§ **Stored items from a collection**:
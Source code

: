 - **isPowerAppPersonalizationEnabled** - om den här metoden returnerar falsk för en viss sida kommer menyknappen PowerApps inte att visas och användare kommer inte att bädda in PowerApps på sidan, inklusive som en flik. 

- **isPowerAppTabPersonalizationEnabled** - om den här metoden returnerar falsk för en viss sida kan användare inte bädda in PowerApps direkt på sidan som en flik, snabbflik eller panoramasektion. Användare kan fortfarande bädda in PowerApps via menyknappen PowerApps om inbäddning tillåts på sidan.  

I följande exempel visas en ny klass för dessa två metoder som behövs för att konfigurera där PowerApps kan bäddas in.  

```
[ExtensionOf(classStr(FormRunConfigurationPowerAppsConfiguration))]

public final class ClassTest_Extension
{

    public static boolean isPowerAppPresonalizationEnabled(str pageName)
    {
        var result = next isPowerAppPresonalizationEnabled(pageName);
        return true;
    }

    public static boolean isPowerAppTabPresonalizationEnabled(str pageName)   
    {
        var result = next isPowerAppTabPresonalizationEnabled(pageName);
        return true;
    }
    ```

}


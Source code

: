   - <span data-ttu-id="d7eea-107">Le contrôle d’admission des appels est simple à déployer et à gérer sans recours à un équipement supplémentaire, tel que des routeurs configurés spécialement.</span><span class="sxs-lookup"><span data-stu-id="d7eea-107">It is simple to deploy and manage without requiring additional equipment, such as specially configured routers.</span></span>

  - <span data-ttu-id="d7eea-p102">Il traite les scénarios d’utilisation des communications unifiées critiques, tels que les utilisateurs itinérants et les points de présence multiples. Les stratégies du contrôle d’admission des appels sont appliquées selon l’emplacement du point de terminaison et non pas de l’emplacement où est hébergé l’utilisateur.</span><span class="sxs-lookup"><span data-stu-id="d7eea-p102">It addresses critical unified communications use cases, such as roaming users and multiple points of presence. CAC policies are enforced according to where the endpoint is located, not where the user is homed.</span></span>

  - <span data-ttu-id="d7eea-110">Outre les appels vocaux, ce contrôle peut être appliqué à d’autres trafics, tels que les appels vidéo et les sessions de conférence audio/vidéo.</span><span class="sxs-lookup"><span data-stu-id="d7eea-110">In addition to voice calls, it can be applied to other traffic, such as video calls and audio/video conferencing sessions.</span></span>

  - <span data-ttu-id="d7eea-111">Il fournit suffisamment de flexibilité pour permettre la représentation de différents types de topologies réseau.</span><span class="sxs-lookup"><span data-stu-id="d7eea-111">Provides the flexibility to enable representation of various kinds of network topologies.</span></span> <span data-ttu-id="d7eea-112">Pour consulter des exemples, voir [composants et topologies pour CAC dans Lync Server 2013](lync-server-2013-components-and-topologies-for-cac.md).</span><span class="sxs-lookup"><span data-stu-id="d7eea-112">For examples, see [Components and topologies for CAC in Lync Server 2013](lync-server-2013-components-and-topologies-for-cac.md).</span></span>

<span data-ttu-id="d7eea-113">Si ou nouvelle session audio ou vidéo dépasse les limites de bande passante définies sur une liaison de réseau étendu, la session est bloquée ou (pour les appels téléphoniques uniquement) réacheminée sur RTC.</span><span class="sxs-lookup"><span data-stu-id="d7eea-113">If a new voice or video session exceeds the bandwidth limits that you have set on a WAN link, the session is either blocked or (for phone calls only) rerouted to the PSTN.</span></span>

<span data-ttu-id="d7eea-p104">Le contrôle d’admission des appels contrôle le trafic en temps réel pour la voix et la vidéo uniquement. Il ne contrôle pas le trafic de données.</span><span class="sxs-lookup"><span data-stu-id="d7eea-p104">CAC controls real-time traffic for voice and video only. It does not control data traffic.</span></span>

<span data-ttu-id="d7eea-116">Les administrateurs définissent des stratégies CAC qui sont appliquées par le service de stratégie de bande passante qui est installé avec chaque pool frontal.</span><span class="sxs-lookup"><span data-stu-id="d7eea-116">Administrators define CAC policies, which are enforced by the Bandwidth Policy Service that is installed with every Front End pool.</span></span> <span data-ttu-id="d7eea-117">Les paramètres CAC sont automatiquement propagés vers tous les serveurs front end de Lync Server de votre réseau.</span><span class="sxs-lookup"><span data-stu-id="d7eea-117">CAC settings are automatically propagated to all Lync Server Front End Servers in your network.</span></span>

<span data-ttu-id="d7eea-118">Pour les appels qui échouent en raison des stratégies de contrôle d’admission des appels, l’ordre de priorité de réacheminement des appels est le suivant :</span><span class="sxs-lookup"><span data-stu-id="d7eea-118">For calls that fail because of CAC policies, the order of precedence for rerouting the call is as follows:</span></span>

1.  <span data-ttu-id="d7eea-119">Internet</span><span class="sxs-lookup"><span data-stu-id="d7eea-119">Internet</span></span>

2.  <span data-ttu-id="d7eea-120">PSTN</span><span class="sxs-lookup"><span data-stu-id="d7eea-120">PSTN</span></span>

§ **What the task requires**:
What lines in the entries above include the string "viss"? Return each one.

§ **Expected answer**:
: - **isPowerAppPersonalizationEnabled** - om den här metoden returnerar falsk för en viss sida kommer menyknappen PowerApps inte att visas och användare kommer inte att bädda in PowerApps på sidan, inklusive som en flik. 
- **isPowerAppTabPersonalizationEnabled** - om den här metoden returnerar falsk för en viss sida kan användare inte bädda in PowerApps direkt på sidan som en flik, snabbflik eller panoramasektion. Användare kan fortfarande bädda in PowerApps via menyknappen PowerApps om inbäddning tillåts på sidan.  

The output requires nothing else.